╭─ Records shown

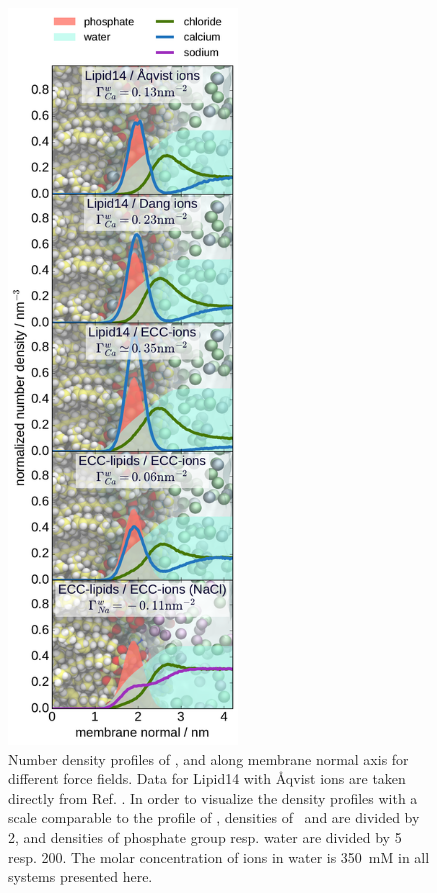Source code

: \documentclass[aip,jcp,twocolumn]{revtex4}
\begin{document}
\begin{figure}[htbp!]
  \centering
  \includegraphics[height=19.5cm]{../Fig/ipython_nb/density_profiles_ca_cl_wat_phos_models-compar.pdf}
  \caption{\label{fig:cacl-dens}
    Number density profiles of ,  and  along membrane normal axis
    for different force fields. Data for Lipid14 with \AA{}qvist ions are taken directly from Ref. .
    In order to visualize the density profiles with a scale comparable to the profile of , 
    densities of~ and  are divided by 2, and
    densities of phosphate group resp. water are divided by 5 resp. 200. 
    The molar concentration of ions in water is 350~mM in all systems
    presented here. 
    }
\end{figure}
\end{document}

╰─

__Work order__
Make an exact copy of every line from the one with "The molar concentration" to the end of the data, with the first and last of those lines included.

__Solution to this task__
    The molar concentration of ions in water is 350~mM in all systems
    presented here. 
    }
\end{figure}
\end{document}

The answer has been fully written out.